Any water running down the outer concrete panel skin will have a natural tendancy to flow under the wall.


----------



## loz (20 Aug 2009)

cornucopia":1rbrap48 said:


> my garage is exactly the same construction blister- the sloping concrete is there for a reason-it does somthing- i dont know what :-k but i'm sure it does.
> 
> i've just re-lined mine with 20mm osb- Prime it with zinsser bin or oil based allcoat then apply what ever finish you want i chose dulux trade diamond egggshell P.B.W
> 
> dont for get the roof btw



My Workshop is the same also - The Concrete creates a square spigot that the walls sit on - kinda like on top of a turned box. ( how very apt ! ) 

So if you chisel it all away your garage will fall off its base 

Great idea the cladding ! - although i found with my lathe, running over winter the workshop was warm enough even to have the window open.

Loz


----------



## loz (20 Aug 2009)

CHJ":sozmdzue said:


> The sloping fillet is to stop water ingress, expect the bottom batten now fixed to the floor to get water saturated and wick up the inner wall and any residual water to flow over the floor.
> 
> Any water running down the outer concrete panel skin will have a natural tendancy to flow under the wall.



And that !

Maybe you could attach a waterproof skirt around the base of the walls, sealed at the join, to allow the run off to ground level ?


----------



## cornucopia (20 Aug 2009)

if the winds blowing in the right direction i occasinally get some rain come under but my battens sits on top of the fillet and my new osb sits 1/2" above the concrete floor.
I also sealed around the base of the walls with silicon to help stop any water getting through.


----------



## Blister (20 Aug 2009)

When the garage was originally constructed it was put on a raised collar of bricks , so it was above ground level , Dad decided to put the fillet in ? not sure why as we have never had any problems with water , The inside of the base was then infilled to the top course of bricks , 

Hope I have not ballsed it up , will find out in the rainy season  

Saw a web site that said use oil based primer not water based , so I have a 2.5 ltr tin ready to put on :lol: 

I am going to fix white tongue and grove cladding inside the roof with some rockwall above it , so hopefully it will be snug :mrgreen: :mrgreen: 

Must get back to the grind stone (hammer) (hammer) 

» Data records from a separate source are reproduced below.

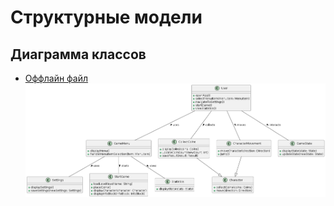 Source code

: # Структурные модели
## Диаграмма классов
* [Оффлайн файл](class_diagram.puml)
![Диаграмма классов](class_diagram1.png) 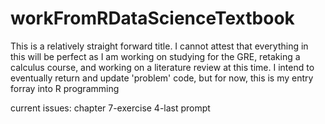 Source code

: # workFromRDataScienceTextbook

This is a relatively straight forward title. I cannot attest that everything in this will be perfect as I am working on studying for the GRE, retaking a calculus course,
and working on a literature review at this time. I intend to eventually return and update 'problem' code, but for now, this is my entry forray into R programming


current issues: chapter 7-exercise 4-last prompt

will update again over the weekend :wink:


----------



## Paul.J (20 Aug 2009)

I had that concrete fillet round my garage when it was erected.
The rain still came in :roll: 
So when i done what you are doing now,it all came up,most of it was loose anyway,and done what George done sealed all the joints outside the garage with sealant.


----------



## SVB (20 Aug 2009)

One thing to keep in mind when you insulate the roof is to leave an air gap between the insulation and roof and a route for outside air to circulate. This will stop condensation forming and consequential damp problems.

Looks like it will be a really nice space.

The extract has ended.